▶ EXERCISE OBJECTIVE
Restate word for word the lines of the listing below, from its first line through the line with "- pratica de [surf](sport)", without the pictures.

▶ RECORD EXTRACTS
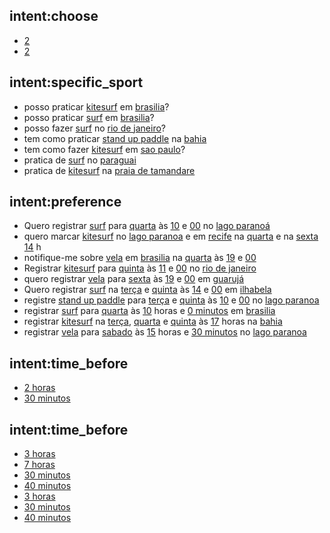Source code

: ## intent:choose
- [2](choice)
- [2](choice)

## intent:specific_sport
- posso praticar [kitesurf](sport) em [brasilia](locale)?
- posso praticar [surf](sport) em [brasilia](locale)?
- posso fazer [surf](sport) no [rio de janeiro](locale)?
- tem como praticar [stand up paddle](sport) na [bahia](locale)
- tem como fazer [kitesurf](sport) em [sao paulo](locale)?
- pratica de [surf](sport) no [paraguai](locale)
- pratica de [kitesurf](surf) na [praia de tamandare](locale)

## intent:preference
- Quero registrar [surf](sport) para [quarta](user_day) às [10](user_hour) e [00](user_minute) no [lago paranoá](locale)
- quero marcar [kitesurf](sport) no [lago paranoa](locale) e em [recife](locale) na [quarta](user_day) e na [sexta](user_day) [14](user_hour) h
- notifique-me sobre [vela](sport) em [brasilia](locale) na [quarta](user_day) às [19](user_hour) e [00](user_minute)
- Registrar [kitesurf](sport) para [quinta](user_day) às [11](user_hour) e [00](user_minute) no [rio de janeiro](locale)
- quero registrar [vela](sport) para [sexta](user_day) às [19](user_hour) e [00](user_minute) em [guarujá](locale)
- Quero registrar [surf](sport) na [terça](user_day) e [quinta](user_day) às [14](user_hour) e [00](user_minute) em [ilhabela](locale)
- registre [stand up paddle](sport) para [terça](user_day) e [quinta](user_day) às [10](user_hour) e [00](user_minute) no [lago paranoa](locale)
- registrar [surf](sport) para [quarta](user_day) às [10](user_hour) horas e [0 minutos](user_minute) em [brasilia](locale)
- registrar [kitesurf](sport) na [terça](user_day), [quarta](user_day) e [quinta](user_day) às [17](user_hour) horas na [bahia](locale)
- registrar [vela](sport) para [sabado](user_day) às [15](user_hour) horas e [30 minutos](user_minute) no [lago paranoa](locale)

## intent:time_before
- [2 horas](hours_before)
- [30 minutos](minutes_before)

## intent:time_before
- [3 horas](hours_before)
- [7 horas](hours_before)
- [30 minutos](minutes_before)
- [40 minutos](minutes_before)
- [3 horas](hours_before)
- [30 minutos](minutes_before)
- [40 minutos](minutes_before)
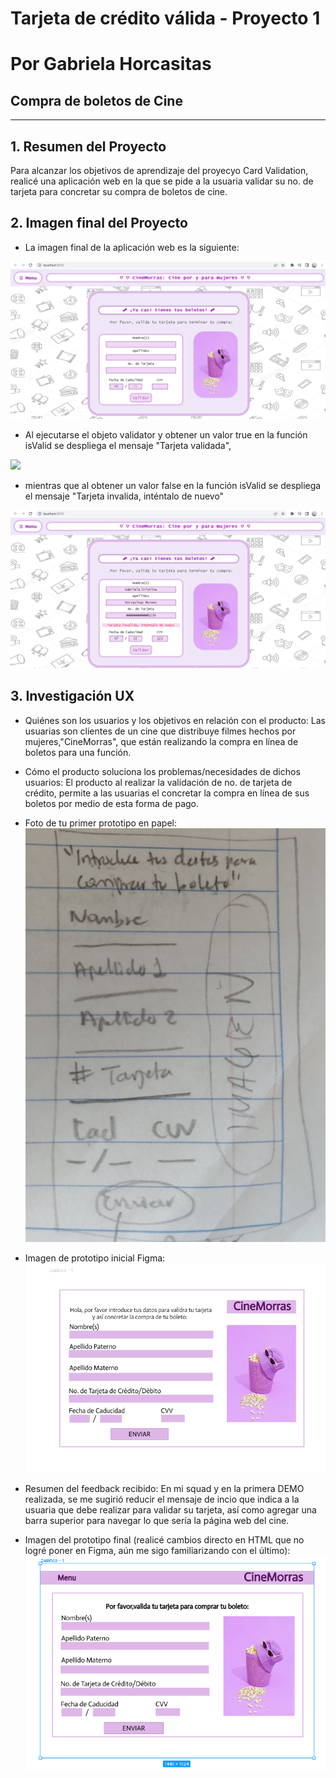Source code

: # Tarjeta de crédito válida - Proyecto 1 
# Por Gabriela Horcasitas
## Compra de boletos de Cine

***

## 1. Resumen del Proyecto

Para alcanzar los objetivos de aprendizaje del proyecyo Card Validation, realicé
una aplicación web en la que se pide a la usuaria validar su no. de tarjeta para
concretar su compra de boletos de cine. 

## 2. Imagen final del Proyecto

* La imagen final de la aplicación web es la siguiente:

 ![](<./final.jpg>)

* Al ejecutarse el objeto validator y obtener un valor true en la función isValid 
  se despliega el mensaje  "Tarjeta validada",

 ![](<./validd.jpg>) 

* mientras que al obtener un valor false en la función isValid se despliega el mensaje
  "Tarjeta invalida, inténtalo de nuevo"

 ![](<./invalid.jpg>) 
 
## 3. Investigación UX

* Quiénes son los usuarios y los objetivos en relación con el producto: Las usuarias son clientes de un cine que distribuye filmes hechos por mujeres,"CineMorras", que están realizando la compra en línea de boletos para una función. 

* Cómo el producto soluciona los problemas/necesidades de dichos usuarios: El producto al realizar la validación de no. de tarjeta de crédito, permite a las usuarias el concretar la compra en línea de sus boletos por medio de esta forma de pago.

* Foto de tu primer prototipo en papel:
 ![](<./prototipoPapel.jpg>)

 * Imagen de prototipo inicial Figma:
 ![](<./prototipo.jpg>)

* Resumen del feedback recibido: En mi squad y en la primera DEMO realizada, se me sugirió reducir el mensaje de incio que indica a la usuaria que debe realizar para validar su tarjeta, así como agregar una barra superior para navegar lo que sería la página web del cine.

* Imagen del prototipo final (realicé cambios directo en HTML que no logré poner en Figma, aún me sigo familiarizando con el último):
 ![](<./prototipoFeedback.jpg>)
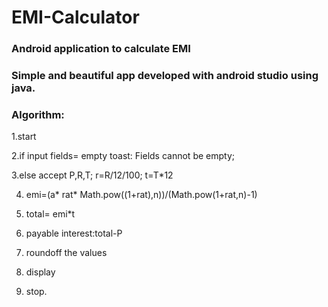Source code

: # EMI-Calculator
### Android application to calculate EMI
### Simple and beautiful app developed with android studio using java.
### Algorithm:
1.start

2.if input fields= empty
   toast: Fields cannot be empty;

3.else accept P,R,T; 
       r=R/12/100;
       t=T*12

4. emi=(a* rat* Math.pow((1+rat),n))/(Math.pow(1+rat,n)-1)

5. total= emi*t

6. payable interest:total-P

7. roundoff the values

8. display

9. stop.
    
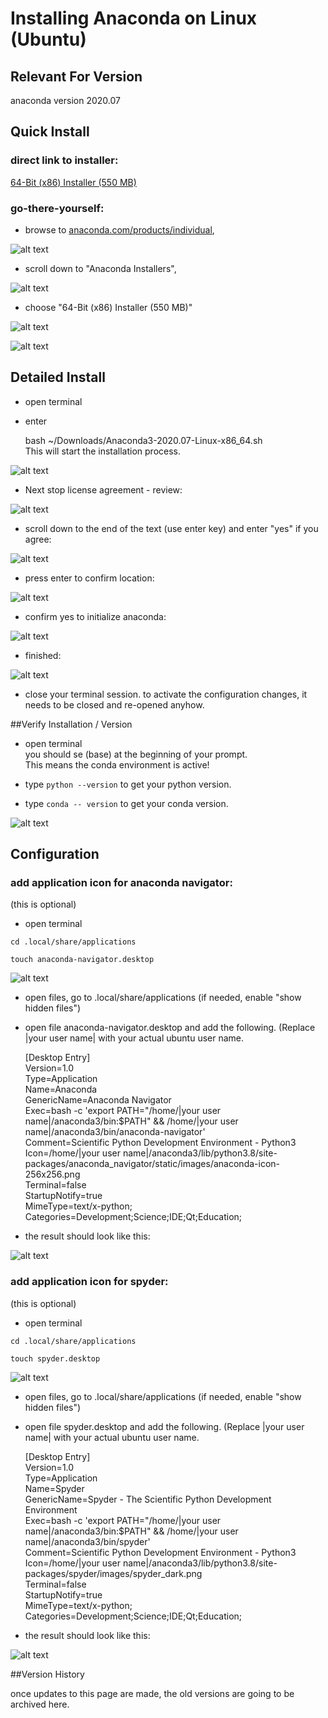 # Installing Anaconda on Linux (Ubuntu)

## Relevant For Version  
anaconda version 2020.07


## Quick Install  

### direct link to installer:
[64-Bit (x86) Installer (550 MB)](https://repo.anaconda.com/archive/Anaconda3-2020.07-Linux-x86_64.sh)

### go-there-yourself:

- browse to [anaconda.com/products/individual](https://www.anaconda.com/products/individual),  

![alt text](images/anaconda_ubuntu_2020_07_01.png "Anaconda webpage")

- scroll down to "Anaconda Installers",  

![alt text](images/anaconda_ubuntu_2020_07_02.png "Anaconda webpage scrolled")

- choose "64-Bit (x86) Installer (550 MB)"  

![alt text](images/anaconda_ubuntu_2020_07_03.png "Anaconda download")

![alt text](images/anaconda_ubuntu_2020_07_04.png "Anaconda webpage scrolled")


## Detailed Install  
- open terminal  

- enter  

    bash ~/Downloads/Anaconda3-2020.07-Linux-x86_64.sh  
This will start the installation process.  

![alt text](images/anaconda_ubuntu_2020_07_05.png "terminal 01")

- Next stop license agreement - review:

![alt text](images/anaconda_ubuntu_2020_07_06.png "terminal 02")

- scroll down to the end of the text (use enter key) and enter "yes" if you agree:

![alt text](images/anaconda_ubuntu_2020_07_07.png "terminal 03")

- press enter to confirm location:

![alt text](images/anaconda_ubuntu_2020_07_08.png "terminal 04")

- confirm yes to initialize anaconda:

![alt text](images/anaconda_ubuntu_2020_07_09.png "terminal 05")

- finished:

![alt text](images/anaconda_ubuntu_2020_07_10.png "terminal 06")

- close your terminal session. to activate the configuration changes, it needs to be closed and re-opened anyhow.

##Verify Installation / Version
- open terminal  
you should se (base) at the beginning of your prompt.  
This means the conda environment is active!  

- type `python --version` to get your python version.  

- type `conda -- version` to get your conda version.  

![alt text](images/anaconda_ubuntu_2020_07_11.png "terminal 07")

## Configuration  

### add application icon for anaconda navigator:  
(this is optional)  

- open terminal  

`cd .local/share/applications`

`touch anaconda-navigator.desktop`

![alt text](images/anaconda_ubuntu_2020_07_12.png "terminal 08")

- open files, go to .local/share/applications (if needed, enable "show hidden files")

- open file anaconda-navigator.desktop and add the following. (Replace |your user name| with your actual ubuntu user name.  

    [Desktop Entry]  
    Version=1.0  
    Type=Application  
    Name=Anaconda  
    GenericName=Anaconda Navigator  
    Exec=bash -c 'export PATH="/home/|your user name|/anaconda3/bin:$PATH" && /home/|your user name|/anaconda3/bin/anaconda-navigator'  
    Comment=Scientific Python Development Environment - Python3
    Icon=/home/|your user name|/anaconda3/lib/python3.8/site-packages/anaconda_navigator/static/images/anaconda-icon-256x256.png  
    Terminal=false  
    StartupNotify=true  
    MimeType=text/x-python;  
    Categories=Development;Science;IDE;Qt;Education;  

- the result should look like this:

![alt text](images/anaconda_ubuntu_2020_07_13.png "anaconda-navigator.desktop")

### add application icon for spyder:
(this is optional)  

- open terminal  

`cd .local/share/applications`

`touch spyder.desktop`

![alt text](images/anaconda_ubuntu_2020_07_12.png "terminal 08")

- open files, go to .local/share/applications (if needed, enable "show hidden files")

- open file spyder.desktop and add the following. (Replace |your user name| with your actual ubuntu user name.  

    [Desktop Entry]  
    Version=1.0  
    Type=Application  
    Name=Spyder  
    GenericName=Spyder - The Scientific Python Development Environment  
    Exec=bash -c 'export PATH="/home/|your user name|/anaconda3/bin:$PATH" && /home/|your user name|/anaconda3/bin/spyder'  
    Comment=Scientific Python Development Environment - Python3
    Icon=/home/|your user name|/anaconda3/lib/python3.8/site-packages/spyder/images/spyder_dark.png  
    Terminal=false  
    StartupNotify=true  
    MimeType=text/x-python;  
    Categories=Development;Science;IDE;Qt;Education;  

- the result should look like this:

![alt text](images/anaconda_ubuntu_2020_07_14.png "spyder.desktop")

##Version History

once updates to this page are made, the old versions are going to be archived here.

▶ RESULT BELOW
Source code

: ## intent:choose
- [2](choice)
- [2](choice)

## intent:specific_sport
- posso praticar [kitesurf](sport) em [brasilia](locale)?
- posso praticar [surf](sport) em [brasilia](locale)?
- posso fazer [surf](sport) no [rio de janeiro](locale)?
- tem como praticar [stand up paddle](sport) na [bahia](locale)
- tem como fazer [kitesurf](sport) em [sao paulo](locale)?
- pratica de [surf](sport) no [paraguai](locale)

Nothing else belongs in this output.